Coveware also determined Sodinokibi hackers are actively scanning for virtual private network (VPN) connections, echoing a recent FBI alert. As VPN use has skyrocketed during the COVID-19 pandemic, securing these platforms is crucial.

More notably, in more than 8.7 percent of the analyzed ransomware cases, hackers exfiltrated data from the victim organizations before. The FBI and other security researchers have repeated warned threat actors continue to steal data from their victims before deploying ransomware in increase the likelihood of payment.

Healthcare is a prime target for extortion attempts, with Maze hackers popularizing the destructive technique in the early fall. Coveware did note Maze hackers have been exfiltrated smaller amounts of data, but a host of other ransomware hacking groups have joined the trend including Sodinokibi and DopplePaymer, among others.

Sodinokibi, as well as Ryuk, drove the spike in ransomware as the most prevalent variants. Researchers noted that hackers are also progressively using Mamba, or HDDCryptor ransomware in more attacks.

“Mamba ransomware involves the combination of a boot-locker program and full disk encryption via commercial software,” researchers explained. “The bootloader screen is used as a ransom note. Decrypting the full disk encryption requires passwords that only the threat actor holds.”

The most common attack vector continues to be the remote desktop protocol. Often these servers run on vulnerable platforms, many organizations fail to segment. Kaspersky recently alerted to a drastic rise in brute-force RDP cyberattacks, driven by the increase in remote work during the COVID-19 pandemic.
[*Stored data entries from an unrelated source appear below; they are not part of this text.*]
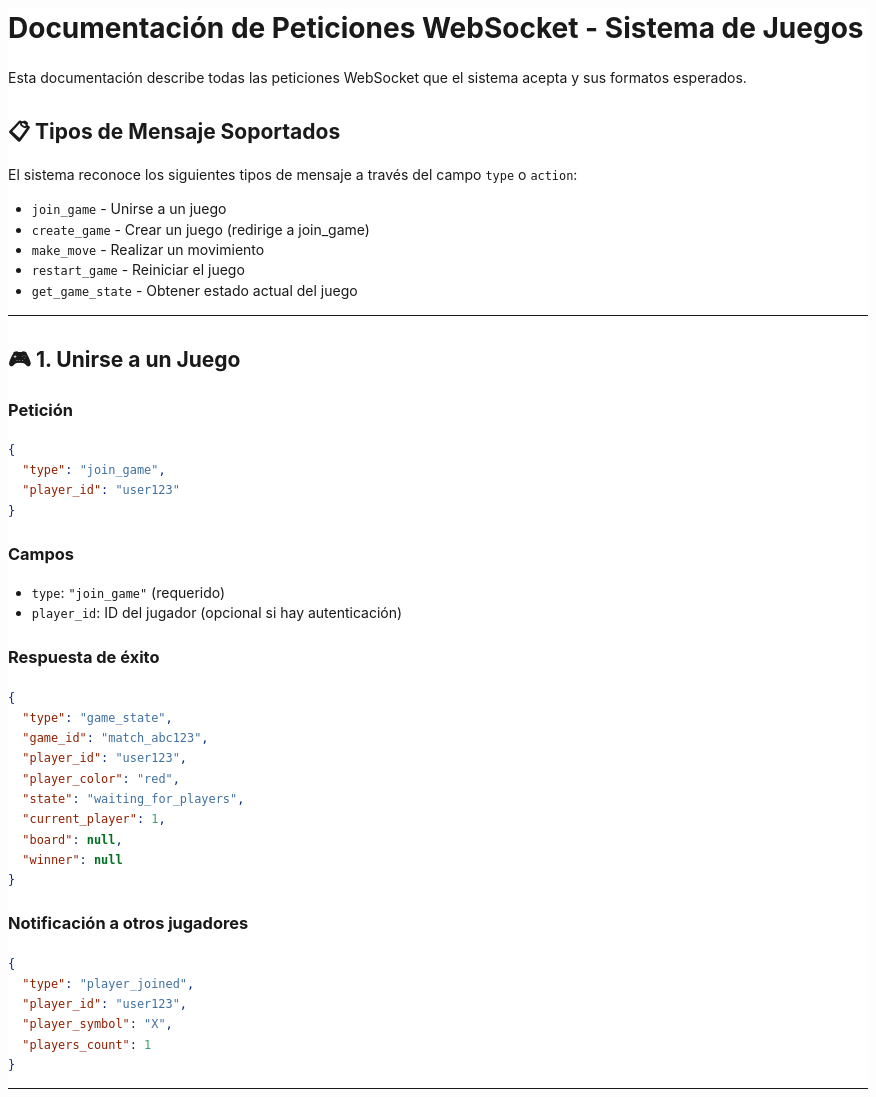 # Documentación de Peticiones WebSocket - Sistema de Juegos

Esta documentación describe todas las peticiones WebSocket que el sistema acepta y sus formatos esperados.

## 📋 Tipos de Mensaje Soportados

El sistema reconoce los siguientes tipos de mensaje a través del campo `type` o `action`:

- `join_game` - Unirse a un juego
- `create_game` - Crear un juego (redirige a join_game)
- `make_move` - Realizar un movimiento
- `restart_game` - Reiniciar el juego
- `get_game_state` - Obtener estado actual del juego

---

## 🎮 1. Unirse a un Juego

### Petición
```json
{
  "type": "join_game",
  "player_id": "user123"
}
```

### Campos
- `type`: `"join_game"` (requerido)
- `player_id`: ID del jugador (opcional si hay autenticación)

### Respuesta de éxito
```json
{
  "type": "game_state",
  "game_id": "match_abc123",
  "player_id": "user123",
  "player_color": "red",
  "state": "waiting_for_players",
  "current_player": 1,
  "board": null,
  "winner": null
}
```

### Notificación a otros jugadores
```json
{
  "type": "player_joined",
  "player_id": "user123",
  "player_symbol": "X",
  "players_count": 1
}
```

---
RDP enterprise credentials can be found for sale on the dark web for just $20, and Coveware explained that when “combined with cheap ransomware kits, the costs to carry out attacks on machines with open RDP were too economically lucrative for criminals to resist.”

“Until the economics of carrying out ransomware balance (by either bringing the monetization success rates down or by making attacks prohibitively expensive) ransomware and cyber extortion will continue to gain prevalence,” Coveware explained.